» Problem details: Pull every line with the word "definition" out of the entries below.

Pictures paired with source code
=== Section Start ===

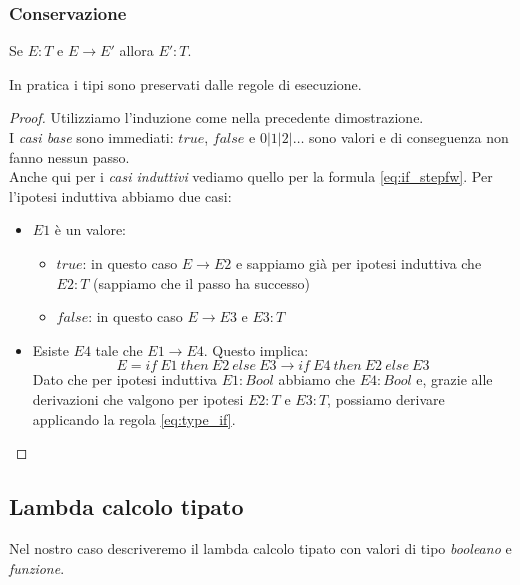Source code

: \subsubsection{Conservazione}
\begin{definition}[Conservazione]
	Se $E:T$ e $E \rightarrow E'$ allora $E':T$.
\end{definition}
In pratica i tipi sono preservati dalle regole di esecuzione.
\begin{proof}
	\label{proof_conservazione}
	Utilizziamo l'induzione come nella precedente dimostrazione.\\
	I \textit{casi base} sono immediati: $true$, $false$ e $0 \vert 1 \vert 2 \vert \ldots$ sono valori e di conseguenza non fanno nessun passo. \\
	Anche qui per i \textit{casi induttivi} vediamo quello per la formula \ref{eq:if_stepfw}. Per l'ipotesi induttiva abbiamo due casi:
	\begin{itemize}
		\item $E1$ è un valore: \begin{itemize}
			\item $true$: in questo caso $E \rightarrow E2$ e sappiamo già per ipotesi induttiva che $E2:T$ (sappiamo che il passo ha successo)
			\item $false$: in questo caso $E \rightarrow E3$ e $E3:T$
		\end{itemize}
		\item Esiste $E4$ tale che $E1 \rightarrow E4$. Questo implica:
		\begin{equation*}
			E = if \: E1 \: then \: E2 \: else \: E3 \rightarrow if \: E4 \: then \: E2 \: else \: E3
		\end{equation*}
		Dato che per ipotesi induttiva $E1:Bool$ abbiamo che $E4:Bool$ e, grazie alle derivazioni che valgono per ipotesi $E2:T$ e $E3:T$, possiamo derivare applicando la regola \ref{eq:type_if}.
	\end{itemize}
\end{proof}

\newpage
\subsection{Lambda calcolo tipato}
Nel nostro caso descriveremo il lambda calcolo tipato con valori di tipo \textit{booleano} e \textit{funzione}.
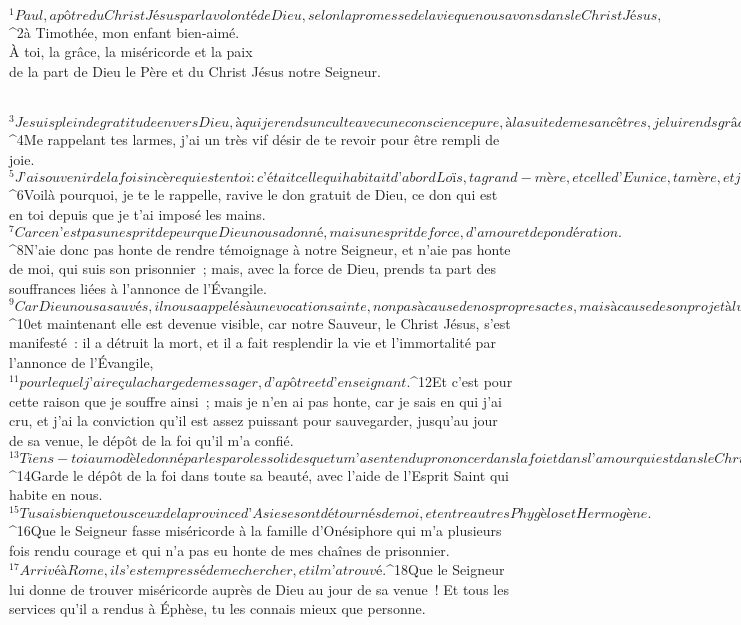   
  
    
      
         
      \bchapter{}
        ${}^{1}Paul, apôtre du Christ Jésus
        par la volonté de Dieu,
        selon la promesse de la vie
        que nous avons dans le Christ Jésus,
        ${}^{2}à Timothée,
        mon enfant bien-aimé.
        \\À toi, la grâce, la miséricorde et la paix
        \\de la part de Dieu le Père
        et du Christ Jésus notre Seigneur.
        
           
${}^{3}Je suis plein de gratitude envers Dieu, à qui je rends un culte avec une conscience pure, à la suite de mes ancêtres, je lui rends grâce en me souvenant continuellement de toi dans mes prières, nuit et jour. 
${}^{4}Me rappelant tes larmes, j’ai un très vif désir de te revoir pour être rempli de joie. 
${}^{5}J’ai souvenir de la foi sincère qui est en toi : c’était celle qui habitait d’abord Loïs, ta grand-mère, et celle d’Eunice, ta mère, et j’ai la conviction que c’est aussi la tienne.
${}^{6}Voilà pourquoi, je te le rappelle, ravive le don gratuit de Dieu, ce don qui est en toi depuis que je t’ai imposé les mains. 
${}^{7}Car ce n’est pas un esprit de peur que Dieu nous a donné, mais un esprit de force, d’amour et de pondération. 
${}^{8}N’aie donc pas honte de rendre témoignage à notre Seigneur, et n’aie pas honte de moi, qui suis son prisonnier ; mais, avec la force de Dieu, prends ta part des souffrances liées à l’annonce de l’Évangile. 
${}^{9}Car Dieu nous a sauvés, il nous a appelés à une vocation sainte, non pas à cause de nos propres actes, mais à cause de son projet à lui et de sa grâce. Cette grâce nous avait été donnée dans le Christ Jésus avant tous les siècles, 
${}^{10}et maintenant elle est devenue visible, car notre Sauveur, le Christ Jésus, s’est manifesté : il a détruit la mort, et il a fait resplendir la vie et l’immortalité par l’annonce de l’Évangile, 
${}^{11}pour lequel j’ai reçu la charge de messager, d’apôtre et d’enseignant. 
${}^{12}Et c’est pour cette raison que je souffre ainsi ; mais je n’en ai pas honte, car je sais en qui j’ai cru, et j’ai la conviction qu’il est assez puissant pour sauvegarder, jusqu’au jour de sa venue, le dépôt de la foi qu’il m’a confié. 
${}^{13}Tiens-toi au modèle donné par les paroles solides que tu m’as entendu prononcer dans la foi et dans l’amour qui est dans le Christ Jésus. 
${}^{14}Garde le dépôt de la foi dans toute sa beauté, avec l’aide de l’Esprit Saint qui habite en nous.
${}^{15}Tu sais bien que tous ceux de la province d’Asie se sont détournés de moi, et entre autres Phygèlos et Hermogène. 
${}^{16}Que le Seigneur fasse miséricorde à la famille d’Onésiphore qui m’a plusieurs fois rendu courage et qui n’a pas eu honte de mes chaînes de prisonnier. 
${}^{17}Arrivé à Rome, il s’est empressé de me chercher, et il m’a trouvé. 
${}^{18}Que le Seigneur lui donne de trouver miséricorde auprès de Dieu au jour de sa venue ! Et tous les services qu’il a rendus à Éphèse, tu les connais mieux que personne.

=== Section End ===

» Result:
\begin{definition}[Conservazione]
\end{definition}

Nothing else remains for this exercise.